## Work item:
Taking the entries below from the top, restate each line exactly and end with the line containing "AI (XAI) Node".

◇ ◇ ◇ ◇ ◇

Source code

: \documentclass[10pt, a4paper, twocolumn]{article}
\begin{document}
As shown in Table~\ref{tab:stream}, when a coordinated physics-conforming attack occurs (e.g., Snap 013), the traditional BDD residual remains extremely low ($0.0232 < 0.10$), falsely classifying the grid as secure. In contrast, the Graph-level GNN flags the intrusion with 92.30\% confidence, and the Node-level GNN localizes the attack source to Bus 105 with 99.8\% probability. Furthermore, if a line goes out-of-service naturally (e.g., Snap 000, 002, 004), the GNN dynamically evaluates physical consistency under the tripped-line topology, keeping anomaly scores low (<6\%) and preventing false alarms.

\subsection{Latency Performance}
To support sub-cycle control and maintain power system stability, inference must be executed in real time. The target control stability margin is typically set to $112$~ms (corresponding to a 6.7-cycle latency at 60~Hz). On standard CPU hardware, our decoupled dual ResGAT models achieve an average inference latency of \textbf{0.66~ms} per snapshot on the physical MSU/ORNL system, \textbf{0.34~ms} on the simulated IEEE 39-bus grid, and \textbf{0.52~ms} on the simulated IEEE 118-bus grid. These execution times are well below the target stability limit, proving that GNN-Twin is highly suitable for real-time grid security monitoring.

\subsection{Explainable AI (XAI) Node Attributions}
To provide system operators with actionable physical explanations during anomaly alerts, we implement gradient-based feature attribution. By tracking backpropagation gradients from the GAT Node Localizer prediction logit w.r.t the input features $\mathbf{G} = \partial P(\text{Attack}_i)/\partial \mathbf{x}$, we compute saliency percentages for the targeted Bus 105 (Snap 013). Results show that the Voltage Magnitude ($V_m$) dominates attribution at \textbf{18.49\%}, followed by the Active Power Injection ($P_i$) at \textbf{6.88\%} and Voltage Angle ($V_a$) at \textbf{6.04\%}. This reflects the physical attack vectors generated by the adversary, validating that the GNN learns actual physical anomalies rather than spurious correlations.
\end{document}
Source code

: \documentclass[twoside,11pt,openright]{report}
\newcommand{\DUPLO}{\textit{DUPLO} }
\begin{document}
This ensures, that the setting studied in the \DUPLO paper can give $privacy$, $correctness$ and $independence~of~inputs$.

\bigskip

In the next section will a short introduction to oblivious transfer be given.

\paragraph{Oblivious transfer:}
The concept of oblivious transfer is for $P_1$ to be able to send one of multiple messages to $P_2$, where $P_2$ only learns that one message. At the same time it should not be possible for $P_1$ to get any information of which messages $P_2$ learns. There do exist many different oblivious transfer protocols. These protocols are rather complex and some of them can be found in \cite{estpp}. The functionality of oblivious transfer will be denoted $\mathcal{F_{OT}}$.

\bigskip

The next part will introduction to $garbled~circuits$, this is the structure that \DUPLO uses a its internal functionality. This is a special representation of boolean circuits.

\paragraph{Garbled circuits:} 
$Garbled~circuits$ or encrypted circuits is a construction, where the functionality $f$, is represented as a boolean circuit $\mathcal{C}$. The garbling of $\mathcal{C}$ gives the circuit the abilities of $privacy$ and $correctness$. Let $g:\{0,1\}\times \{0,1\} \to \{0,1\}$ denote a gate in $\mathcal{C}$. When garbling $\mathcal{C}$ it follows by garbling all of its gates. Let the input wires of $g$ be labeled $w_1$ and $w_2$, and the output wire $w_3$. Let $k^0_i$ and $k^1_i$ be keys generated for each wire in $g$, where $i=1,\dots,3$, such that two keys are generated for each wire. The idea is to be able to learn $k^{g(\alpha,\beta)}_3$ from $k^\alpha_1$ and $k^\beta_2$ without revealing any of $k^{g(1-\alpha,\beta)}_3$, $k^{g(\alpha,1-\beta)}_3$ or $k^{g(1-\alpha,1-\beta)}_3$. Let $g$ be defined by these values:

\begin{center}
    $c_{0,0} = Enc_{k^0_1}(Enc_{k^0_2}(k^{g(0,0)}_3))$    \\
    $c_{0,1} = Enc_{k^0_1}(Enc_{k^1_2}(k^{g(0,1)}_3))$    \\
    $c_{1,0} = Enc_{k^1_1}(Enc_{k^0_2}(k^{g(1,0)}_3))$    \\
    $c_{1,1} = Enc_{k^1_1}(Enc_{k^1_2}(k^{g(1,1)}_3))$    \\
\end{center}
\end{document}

◇ ◇ ◇ ◇ ◇

## Answer:
Source code

: \documentclass[10pt, a4paper, twocolumn]{article}
\begin{document}
As shown in Table~\ref{tab:stream}, when a coordinated physics-conforming attack occurs (e.g., Snap 013), the traditional BDD residual remains extremely low ($0.0232 < 0.10$), falsely classifying the grid as secure. In contrast, the Graph-level GNN flags the intrusion with 92.30\% confidence, and the Node-level GNN localizes the attack source to Bus 105 with 99.8\% probability. Furthermore, if a line goes out-of-service naturally (e.g., Snap 000, 002, 004), the GNN dynamically evaluates physical consistency under the tripped-line topology, keeping anomaly scores low (<6\%) and preventing false alarms.

\subsection{Latency Performance}
To support sub-cycle control and maintain power system stability, inference must be executed in real time. The target control stability margin is typically set to $112$~ms (corresponding to a 6.7-cycle latency at 60~Hz). On standard CPU hardware, our decoupled dual ResGAT models achieve an average inference latency of \textbf{0.66~ms} per snapshot on the physical MSU/ORNL system, \textbf{0.34~ms} on the simulated IEEE 39-bus grid, and \textbf{0.52~ms} on the simulated IEEE 118-bus grid. These execution times are well below the target stability limit, proving that GNN-Twin is highly suitable for real-time grid security monitoring.

\subsection{Explainable AI (XAI) Node Attributions}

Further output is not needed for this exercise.